# STAC Client Walkthrough

This notebook mirrors the usage patterns from the [PySTAC Client documentation](https://pystac-client.readthedocs.io/en/stable/) against the EDITO data lake. It shows how to open a catalog, traverse links, and query items programmatically.

## Prerequisites
- Activate the project virtual environment (`source .venv/bin/activate.fish`).
- Install `pystac-client` (already listed in `requirements.txt`).
- Export `EDITO_API_TOKEN` or `EDITO_ACCESS_TOKEN`, or drop a fallback token into `MANUAL_TOKEN` below.

In [8]:
# If you are running this notebook standalone, uncomment the next lines
%pip install -q -r "../requirements.txt"
%pip install -q openpyxl

Note: you may need to restart the kernel to use updated packages.
Note: you may need to restart the kernel to use updated packages.
Note: you may need to restart the kernel to use updated packages.


In [2]:
import json
import os
from collections import deque
from typing import Dict, List, Optional

import pandas as pd
from dotenv import load_dotenv
from pystac import STACError
from pystac_client import Client
from pystac_client.exceptions import APIError, ParametersError

In [3]:
load_dotenv()

API_BASE = os.getenv("EDITO_DATA_BASE_URL", "https://api.dive.edito.eu/data").rstrip("/")

TOKEN = (
    os.getenv("EDITO_API_TOKEN")
    or os.getenv("EDITO_ACCESS_TOKEN")
    or MANUAL_TOKEN
)
TOKEN_SOURCE = (
    "EDITO_API_TOKEN"
    if os.getenv("EDITO_API_TOKEN")
    else "EDITO_ACCESS_TOKEN"
    if os.getenv("EDITO_ACCESS_TOKEN")
    else "MANUAL_TOKEN"
)

if not TOKEN:
    raise RuntimeError(
        "No EDITO token detected. Export EDITO_API_TOKEN / EDITO_ACCESS_TOKEN "
        "or set MANUAL_TOKEN in your environment before running this notebook."
    )

if TOKEN_SOURCE == "MANUAL_TOKEN":
    print("⚠️ Using MANUAL_TOKEN baked into the notebook; refresh it if you encounter 401s.")

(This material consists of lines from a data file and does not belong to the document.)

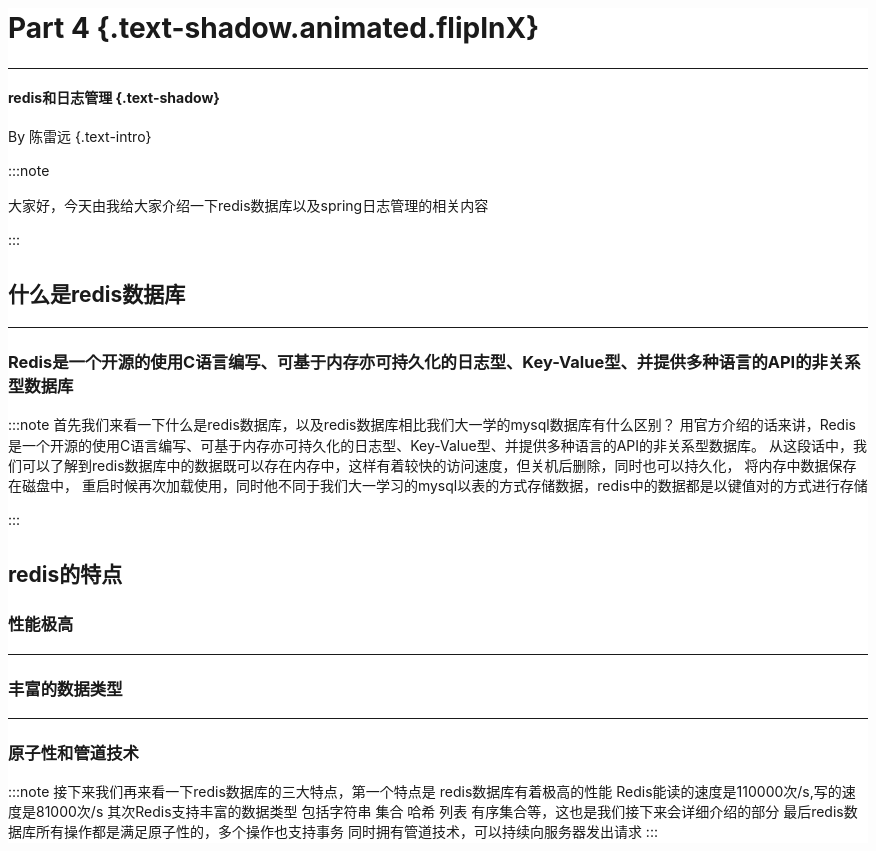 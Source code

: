

<slide class="bg-green aligncenter" >

# Part 4 {.text-shadow.animated.flipInX}

---

#### redis和日志管理 {.text-shadow}

By 陈雷远 {.text-intro}


:::note

大家好，今天由我给大家介绍一下redis数据库以及spring日志管理的相关内容

:::


<slide :class="size-60 aligncenter">

## 什么是redis数据库
---

### Redis是一个开源的使用C语言编写、可基于内存亦可持久化的日志型、Key-Value型、并提供多种语言的API的非关系型数据库

:::note
首先我们来看一下什么是redis数据库，以及redis数据库相比我们大一学的mysql数据库有什么区别？
用官方介绍的话来讲，Redis是一个开源的使用C语言编写、可基于内存亦可持久化的日志型、Key-Value型、并提供多种语言的API的非关系型数据库。
从这段话中，我们可以了解到redis数据库中的数据既可以存在内存中，这样有着较快的访问速度，但关机后删除，同时也可以持久化， 将内存中数据保存在磁盘中，
重启时候再次加载使用，同时他不同于我们大一学习的mysql以表的方式存储数据，redis中的数据都是以键值对的方式进行存储
      

:::

<slide>


## redis的特点


### 性能极高
---
### 丰富的数据类型
---
### 原子性和管道技术


:::note
接下来我们再来看一下redis数据库的三大特点，第一个特点是 redis数据库有着极高的性能
Redis能读的速度是110000次/s,写的速度是81000次/s 
其次Redis支持丰富的数据类型 包括字符串 集合 哈希 列表 有序集合等，这也是我们接下来会详细介绍的部分
最后redis数据库所有操作都是满足原子性的，多个操作也支持事务 同时拥有管道技术，可以持续向服务器发出请求 
:::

auth_headers = {"Authorization": f"Bearer {TOKEN}"}
stac_root = API_BASE
client = Client.open(stac_root, headers=auth_headers)
client

## Inspect the catalog hierarchy
The tutorial explores how STAC catalogs relate to one another. The code below lists the immediate `child` links exposed by the EDITO root.

> ℹ️ PySTAC only forwards the headers you provide to the underlying STAC API[^1], so expired or missing bearer tokens propagate as `401 Unauthorized`. Make sure you refresh EDITO tokens before opening the client.
>
> [^1]: See “Working with APIs” in the [PySTAC documentation](https://pystac.readthedocs.io/en/stable/api.html#pystac-client) for details about the `headers` argument.

In [4]:
root_children = [
    {
        "title": link.title,
        "rel": link.rel,
        "href": link.href,
    }
    for link in client.get_links("child")
]
pd.set_option("display.max_colwidth", None)
pd.DataFrame(root_children)

Unnamed: 0,title,rel,href
0,Collections,child,https://api.dive.edito.eu/data/collections
1,Catalogs,child,https://api.dive.edito.eu/data/catalogs


### Explore the full catalog hierarchy
Walk breadth-first through every nested catalog so you can see how providers are organized. Adjust `EDITO_CATALOG_DEPTH` in your environment if you want to crawl deeper than the default.

In [5]:
MAX_CATALOG_DEPTH = int(os.getenv("EDITO_CATALOG_DEPTH", "1"))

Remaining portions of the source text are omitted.